No failure of social engineering has quite matched the forced busing of students to achieve "racial balance" in public schools. For decades, this grandiose experiment tore at our nation's social fabric, squandering millions of dollars and perpetuating the hoax that black children can't learn adequately unless they are sitting next to white children.
Last week, we saw more evidence of the wrong-headedness of the premise behind busing -- that racial balance is the critical factor in minority academic achievement. For the second year in a row, students in The Choice Is Yours -- a voluntary program in which low-income, minority Minneapolis students are bused to schools in nine suburbs -- scored no better than their peers in the Minneapolis schools in reading and math. In 2005-6, students who stayed in Minneapolis schools outperformed their suburban-school peers, and in 2006-7 they scored slightly higher in reading and practically even in math.

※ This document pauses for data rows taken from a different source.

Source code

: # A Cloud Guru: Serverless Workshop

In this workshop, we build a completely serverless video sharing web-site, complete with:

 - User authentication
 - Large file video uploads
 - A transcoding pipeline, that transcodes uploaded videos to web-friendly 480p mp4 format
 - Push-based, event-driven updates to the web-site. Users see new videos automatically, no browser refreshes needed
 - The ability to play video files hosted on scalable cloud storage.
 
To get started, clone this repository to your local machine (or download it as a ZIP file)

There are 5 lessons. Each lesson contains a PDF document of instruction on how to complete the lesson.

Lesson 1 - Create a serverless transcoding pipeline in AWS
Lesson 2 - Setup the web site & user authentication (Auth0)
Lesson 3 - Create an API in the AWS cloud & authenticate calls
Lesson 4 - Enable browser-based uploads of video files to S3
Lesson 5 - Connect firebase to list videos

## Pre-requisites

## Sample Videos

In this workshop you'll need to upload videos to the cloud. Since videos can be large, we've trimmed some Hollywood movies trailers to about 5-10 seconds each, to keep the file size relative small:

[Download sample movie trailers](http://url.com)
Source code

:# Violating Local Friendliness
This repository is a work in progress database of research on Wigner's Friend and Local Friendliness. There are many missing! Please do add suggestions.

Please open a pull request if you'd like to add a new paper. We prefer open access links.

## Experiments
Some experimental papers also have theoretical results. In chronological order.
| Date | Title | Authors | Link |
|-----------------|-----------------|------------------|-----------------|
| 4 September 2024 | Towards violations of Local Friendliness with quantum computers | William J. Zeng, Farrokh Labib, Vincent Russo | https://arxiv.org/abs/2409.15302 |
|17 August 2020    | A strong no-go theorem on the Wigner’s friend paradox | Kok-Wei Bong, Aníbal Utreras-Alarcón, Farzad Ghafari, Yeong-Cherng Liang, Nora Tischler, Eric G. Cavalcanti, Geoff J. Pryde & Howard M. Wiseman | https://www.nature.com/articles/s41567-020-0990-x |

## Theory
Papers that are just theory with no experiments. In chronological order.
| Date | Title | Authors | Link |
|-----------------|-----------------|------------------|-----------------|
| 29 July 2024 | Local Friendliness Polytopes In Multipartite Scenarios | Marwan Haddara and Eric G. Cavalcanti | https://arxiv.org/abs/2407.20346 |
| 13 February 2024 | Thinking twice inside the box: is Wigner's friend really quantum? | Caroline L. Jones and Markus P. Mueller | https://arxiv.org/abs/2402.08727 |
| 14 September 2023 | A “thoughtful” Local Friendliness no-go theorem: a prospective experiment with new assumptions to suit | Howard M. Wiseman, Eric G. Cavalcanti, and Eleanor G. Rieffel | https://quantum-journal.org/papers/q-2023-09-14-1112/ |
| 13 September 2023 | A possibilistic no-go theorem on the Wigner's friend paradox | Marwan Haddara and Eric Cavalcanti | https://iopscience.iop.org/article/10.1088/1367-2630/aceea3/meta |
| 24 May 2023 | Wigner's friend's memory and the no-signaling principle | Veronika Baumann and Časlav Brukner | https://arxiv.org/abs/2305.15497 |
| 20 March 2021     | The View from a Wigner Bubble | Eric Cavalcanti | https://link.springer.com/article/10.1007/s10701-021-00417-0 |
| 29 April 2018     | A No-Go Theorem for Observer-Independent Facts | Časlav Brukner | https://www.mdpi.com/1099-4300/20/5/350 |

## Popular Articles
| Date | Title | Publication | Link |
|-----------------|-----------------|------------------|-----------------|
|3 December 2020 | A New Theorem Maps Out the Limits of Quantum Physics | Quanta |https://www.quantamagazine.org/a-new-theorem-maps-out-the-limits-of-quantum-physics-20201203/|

There's some question about how much can be concluded from these comparisons. But results have fallen short of hopes in 2001, when the program was launched as part of a lawsuit settlement with the NAACP.
Today, it's easy to forget that, from the mid-1970s to the late 1990s, Minneapolis was one of hundreds of school districts where kids were compelled to be bused across town to achieve a vision of optimal racial balance.
During that era, federal judges, not school boards, often effectively set education policy. Judicial over-reaching was perhaps most on display in Missouri, where in the mid-1990s, 6 to 8 percent of the state budget went to desegregation expenses for the Kansas City and St. Louis schools, and a judge nearly doubled local property taxes to fund a $1 billion-plus desegregation program.
In Minneapolis, busing turned many families' lives upside down. Thousands of students spent extra hours on the bus each week, and parents struggled to stay connected with children who were often assigned to widely separated schools. The scheme cost millions, but black achievement did not substantially improve.
Busing did, however, trigger a critical unintended consequence: massive white middle-class flight. In 1971, the Minneapolis school district was 14.5 percent minority. In 1985, it was 40 percent minority. In 1994, it was 62 percent minority and today it's 70 percent minority.
In 1995, Mayor Sharon Sayles Belton responded to black families' frustration by joining black mayors across the country -- Denver, St. Louis, Cleveland -- in a crusade to end mandatory busing and return to neighborhood schools. In 1999, a judge finally approved a state desegregation plan that dropped mandatory racial quotas in favor of voluntary integration strategies.